In 1808, the government has announced a contest in which, in addition to Martos, was attended by sculptors Shchedrin, Prokofiev, Demut-Malinovsky, Pimenov. First place was won by the project of Martos. Compared to the sketches, where the images of the characters remained the traces of the melodramatic, and the songs lacked the discipline, the monument impresses with a stern solemnity. A group of Martos with exceptional integrity, shape it United not only emotionally, but also closely linked composite. Minin immediately attracts the attention of the viewer with a sense of purpose, impulse. His image is full of great inner strength, activity and however moderation. This is achieved by the powerful modelling of the figure. Wide free his right hand, pointing to the Kremlin, clearly defined vertical line of the body claim the dominant position of Minin in the composition. Pozharsky is also determined and ready to exploit. Taking the sword from the hands of Minin, he rises from his couch, ready to follow him. Face Pozharsky spiritualized.
It bears traces of the recently experienced suffering and however bravely and courageously. The appearance of the characters Martos typically emphasizes Russian national characteristics, successfully combining in their costumes and elements of ancient Russian clothing. "The Russian clothing, - wrote contemporaries, was almost such and at the same time, what today we call the Russians; they were somewhat like the Greek and Roman... in short they were almost exactly like depicted in this monument."
Originally the monument was installed near a Shopping arcade, against the Kremlin wall. The opening took place in 1818 and was a big and important event.
The artist has managed to embody in his work the thoughts and feelings that have preoccupied the General public of Russia. The images of the heroes of Russian history, marked by great pathos, was perceived as modern. Their exploits recalled the recent events of world war II.
During these years, Martos takes a number of other works, a variety of purpose. So, in 1812, he created the statue of Catherine II, in 1813, sketch of the figures of the four evangelists for the Kazan Cathedral and many others. Creative activity of Martos is evident in subsequent years. Along with teaching at the Academy of arts, in 20E years he made several large monumental works: monument to Paul I in Georgian, Alexander I in Taganrog (1828-1831), Richelieu in Odessa (1823-1828), Lomonosov in Arkhangelsk (1826-1829). From documents it is known that Martos has also worked to create a monument to Dmitry Donskoy, to which, unfortunately, he failed.

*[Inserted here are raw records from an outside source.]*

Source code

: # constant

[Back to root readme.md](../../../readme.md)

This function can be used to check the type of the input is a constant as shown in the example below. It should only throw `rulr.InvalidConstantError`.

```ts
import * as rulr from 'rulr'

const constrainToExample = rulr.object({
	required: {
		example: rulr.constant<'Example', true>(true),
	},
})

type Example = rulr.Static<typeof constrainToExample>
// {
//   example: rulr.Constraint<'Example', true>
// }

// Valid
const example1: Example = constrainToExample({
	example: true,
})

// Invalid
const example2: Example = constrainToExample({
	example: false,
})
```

The performance of the artist was amazing. "Can't be idle," he wrote. All contemporaries, who knew Martos, noted his hard work, selflessness, and the greatest modesty. In a report to the Minister of national education President of the Academy Olenin wrote about the artist: "due to his modesty Martos never burdened by requests for a government and has the contents of the Treasury what are some disciples of his disciples".
Martos lived most filled with work, a life entirely given to the service of art. He died in 1835.